**Records to use**
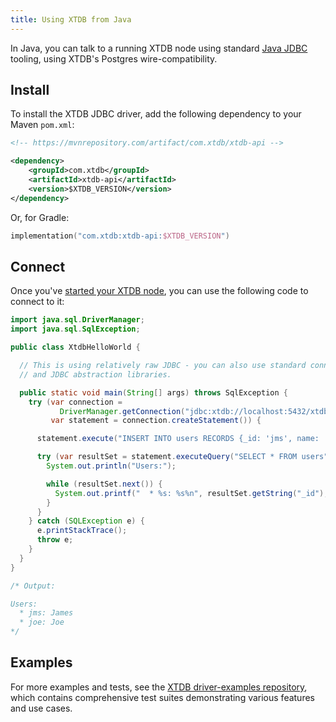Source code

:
 ```yaml
---
title: Using XTDB from Java
---
```


In Java, you can talk to a running XTDB node using standard [Java JDBC](https://docs.oracle.com/javase/tutorial/jdbc/overview/) tooling, using XTDB's Postgres wire-compatibility.

## Install

To install the XTDB JDBC driver, add the following dependency to your Maven `pom.xml`:

``` xml
<!-- https://mvnrepository.com/artifact/com.xtdb/xtdb-api -->

<dependency>
    <groupId>com.xtdb</groupId>
    <artifactId>xtdb-api</artifactId>
    <version>$XTDB_VERSION</version>
</dependency>
```

Or, for Gradle:

``` kotlin
implementation("com.xtdb:xtdb-api:$XTDB_VERSION")
```

## Connect

Once you've [started your XTDB node](/intro/installation-via-docker), you can use the following code to connect to it:

``` java
import java.sql.DriverManager;
import java.sql.SqlException;

public class XtdbHelloWorld {

  // This is using relatively raw JDBC - you can also use standard connection pools
  // and JDBC abstraction libraries.

  public static void main(String[] args) throws SqlException {
    try (var connection =
           DriverManager.getConnection("jdbc:xtdb://localhost:5432/xtdb", "xtdb", "xtdb");
         var statement = connection.createStatement()) {

      statement.execute("INSERT INTO users RECORDS {_id: 'jms', name: 'James'}, {_id: 'joe', name: 'Joe'}");

      try (var resultSet = statement.executeQuery("SELECT * FROM users")) {
        System.out.println("Users:");

        while (resultSet.next()) {
          System.out.printf("  * %s: %s%n", resultSet.getString("_id"), resultSet.getString("name"));
        }
      }
    } catch (SQLException e) {
      e.printStackTrace();
      throw e;
    }
  }
}

/* Output:

Users:
  * jms: James
  * joe: Joe
*/
```

## Examples

For more examples and tests, see the [XTDB driver-examples repository](https://github.com/xtdb/driver-examples), which contains comprehensive test suites demonstrating various features and use cases.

**What you will do**
Sift through the material above and copy the lines that contain the word "System".

**Exercise result**
        System.out.println("Users:");
          System.out.printf("  * %s: %s%n", resultSet.getString("_id"), resultSet.getString("name"));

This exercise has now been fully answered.